BP Plc plans to keep its Gulf of Mexico well sealed until it permanently plugs the leak with cement next month, preventing any more oil from flowing into the sea.
Tests so far have shown no evidence of hidden leaks that might be made worse by keeping the well closed, Doug Suttles, chief operating officer for exploration and production for BP, said today in a conference call from Houston. The company will monitor the well closely, running a continuous series of seismic, pressure and temperature tests to look for problems, he said.
“We’re hopeful that if the encouraging signs continue, we’ll be able to continue the integrity test all the way to the point that we get the well killed” Suttles said.

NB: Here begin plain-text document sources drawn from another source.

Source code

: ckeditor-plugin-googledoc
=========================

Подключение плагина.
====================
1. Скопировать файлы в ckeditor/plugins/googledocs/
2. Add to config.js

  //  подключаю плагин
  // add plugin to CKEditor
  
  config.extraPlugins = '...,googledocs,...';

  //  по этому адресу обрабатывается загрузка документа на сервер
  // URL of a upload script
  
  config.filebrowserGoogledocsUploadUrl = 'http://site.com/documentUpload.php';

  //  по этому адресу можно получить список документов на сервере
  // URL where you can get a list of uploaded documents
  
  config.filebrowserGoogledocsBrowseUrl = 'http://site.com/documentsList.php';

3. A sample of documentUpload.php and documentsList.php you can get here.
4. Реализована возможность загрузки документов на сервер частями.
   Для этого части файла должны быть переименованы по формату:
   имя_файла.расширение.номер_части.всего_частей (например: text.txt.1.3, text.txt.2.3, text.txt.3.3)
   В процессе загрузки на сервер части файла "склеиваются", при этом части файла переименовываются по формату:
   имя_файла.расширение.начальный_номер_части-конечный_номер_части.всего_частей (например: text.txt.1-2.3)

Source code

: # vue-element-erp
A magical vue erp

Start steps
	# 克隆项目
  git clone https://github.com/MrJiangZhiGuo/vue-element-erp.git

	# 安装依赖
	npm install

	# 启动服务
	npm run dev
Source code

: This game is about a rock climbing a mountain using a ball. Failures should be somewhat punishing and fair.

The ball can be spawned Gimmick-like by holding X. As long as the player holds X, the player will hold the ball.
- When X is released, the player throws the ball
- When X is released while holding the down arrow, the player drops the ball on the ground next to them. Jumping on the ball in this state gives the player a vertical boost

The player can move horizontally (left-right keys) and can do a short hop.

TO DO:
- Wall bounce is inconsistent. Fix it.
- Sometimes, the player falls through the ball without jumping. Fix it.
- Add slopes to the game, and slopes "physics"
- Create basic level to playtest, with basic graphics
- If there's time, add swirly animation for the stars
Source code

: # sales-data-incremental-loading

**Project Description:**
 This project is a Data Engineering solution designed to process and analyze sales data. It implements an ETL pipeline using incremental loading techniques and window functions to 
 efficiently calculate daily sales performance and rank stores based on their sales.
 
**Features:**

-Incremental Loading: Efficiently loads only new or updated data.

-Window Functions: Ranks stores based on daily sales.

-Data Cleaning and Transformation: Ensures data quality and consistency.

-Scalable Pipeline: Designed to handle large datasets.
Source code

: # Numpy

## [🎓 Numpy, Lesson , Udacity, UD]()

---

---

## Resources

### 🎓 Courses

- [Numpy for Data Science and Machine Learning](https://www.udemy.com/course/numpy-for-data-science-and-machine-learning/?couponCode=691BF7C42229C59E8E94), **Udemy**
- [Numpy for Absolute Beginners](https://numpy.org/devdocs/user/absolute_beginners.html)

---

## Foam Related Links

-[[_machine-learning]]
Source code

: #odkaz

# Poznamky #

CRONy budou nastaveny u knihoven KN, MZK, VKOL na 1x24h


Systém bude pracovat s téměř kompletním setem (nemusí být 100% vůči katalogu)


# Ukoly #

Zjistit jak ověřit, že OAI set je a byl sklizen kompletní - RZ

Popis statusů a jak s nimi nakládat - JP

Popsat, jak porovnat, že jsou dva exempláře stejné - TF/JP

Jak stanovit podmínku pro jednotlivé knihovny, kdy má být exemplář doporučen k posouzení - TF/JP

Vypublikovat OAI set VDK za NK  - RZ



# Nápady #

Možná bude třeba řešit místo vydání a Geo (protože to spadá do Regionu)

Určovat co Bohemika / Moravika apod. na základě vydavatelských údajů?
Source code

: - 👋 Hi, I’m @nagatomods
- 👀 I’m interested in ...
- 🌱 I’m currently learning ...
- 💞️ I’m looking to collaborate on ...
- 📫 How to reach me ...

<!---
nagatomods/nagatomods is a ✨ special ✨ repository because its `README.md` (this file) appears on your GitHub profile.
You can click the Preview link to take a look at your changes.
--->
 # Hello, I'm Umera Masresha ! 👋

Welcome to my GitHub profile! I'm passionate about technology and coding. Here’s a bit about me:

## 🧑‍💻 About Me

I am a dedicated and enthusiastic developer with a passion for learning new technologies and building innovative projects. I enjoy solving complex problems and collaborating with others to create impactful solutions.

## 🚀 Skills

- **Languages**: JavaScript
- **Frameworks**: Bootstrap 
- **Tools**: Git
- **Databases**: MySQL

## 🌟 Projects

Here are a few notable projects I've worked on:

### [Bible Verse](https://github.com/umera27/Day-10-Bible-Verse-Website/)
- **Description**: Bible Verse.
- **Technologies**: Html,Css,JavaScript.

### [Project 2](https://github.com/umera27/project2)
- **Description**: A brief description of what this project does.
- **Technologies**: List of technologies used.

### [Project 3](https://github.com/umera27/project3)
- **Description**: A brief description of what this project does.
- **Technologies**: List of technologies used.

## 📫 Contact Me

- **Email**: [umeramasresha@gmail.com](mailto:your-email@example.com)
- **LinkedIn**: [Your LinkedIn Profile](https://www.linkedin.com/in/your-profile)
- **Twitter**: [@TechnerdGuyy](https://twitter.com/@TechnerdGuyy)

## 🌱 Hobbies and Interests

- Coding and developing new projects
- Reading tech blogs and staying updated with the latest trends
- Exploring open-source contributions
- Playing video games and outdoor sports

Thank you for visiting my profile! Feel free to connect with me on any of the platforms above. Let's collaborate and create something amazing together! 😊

BP was cleared to carry on its testing until 4 p.m. today Washington time. The government will review the test data daily, and may approve leaving the well sealed in 24-hour increments, said National Incident Commander Thad Allen in a statement.
Shutting off the oil from the well represents a significant success, Tad Patzek, chair of petroleum and geosystems engineering at the University of Texas at Austin, said in an interview.
“BP is finally doing the right thing,” Patzek said. “The best thing to do now is to wait for another couple of days and watch the well, and see how the pressure evolves, how it stabilizes, and draw conclusions from it.”
Any negative signs may prompt BP to reopen the well and resume capturing the oil gushing from the seabed. Restarting the containment process might take three days, during which oil would again be spilled into the Gulf, Suttles said.
BP bolted a 40-foot (12-meter) stack of valves on top of the well that it used to stop the flow of oil July 15, when it began testing the well to look for damage.
“We are pleased that no oil is currently being released into the Gulf of Mexico and want to take all appropriate action to keep it that way,” Allen said in the statement.
The Macondo well has produced the biggest oil spill in U.S. history, spewing 35,000 to 60,000 barrels of oil a day into the Gulf, according to a U.S. government-led panel of scientists.
The main purpose of the cap, built to fit the Macondo well with assistance from Transocean Ltd. and Cameron International Corp., was to help channel more oil to the surface if the well could not be sealed, Allen has said.
The previous, loose cap, allowed BP to capture about 25,000 barrels a day of oil from the well, while still letting some escape into the water. If it’s necessary to reopen the well, the new installation would enable vessels to eventually contain about 80,000 barrels, Suttles said today.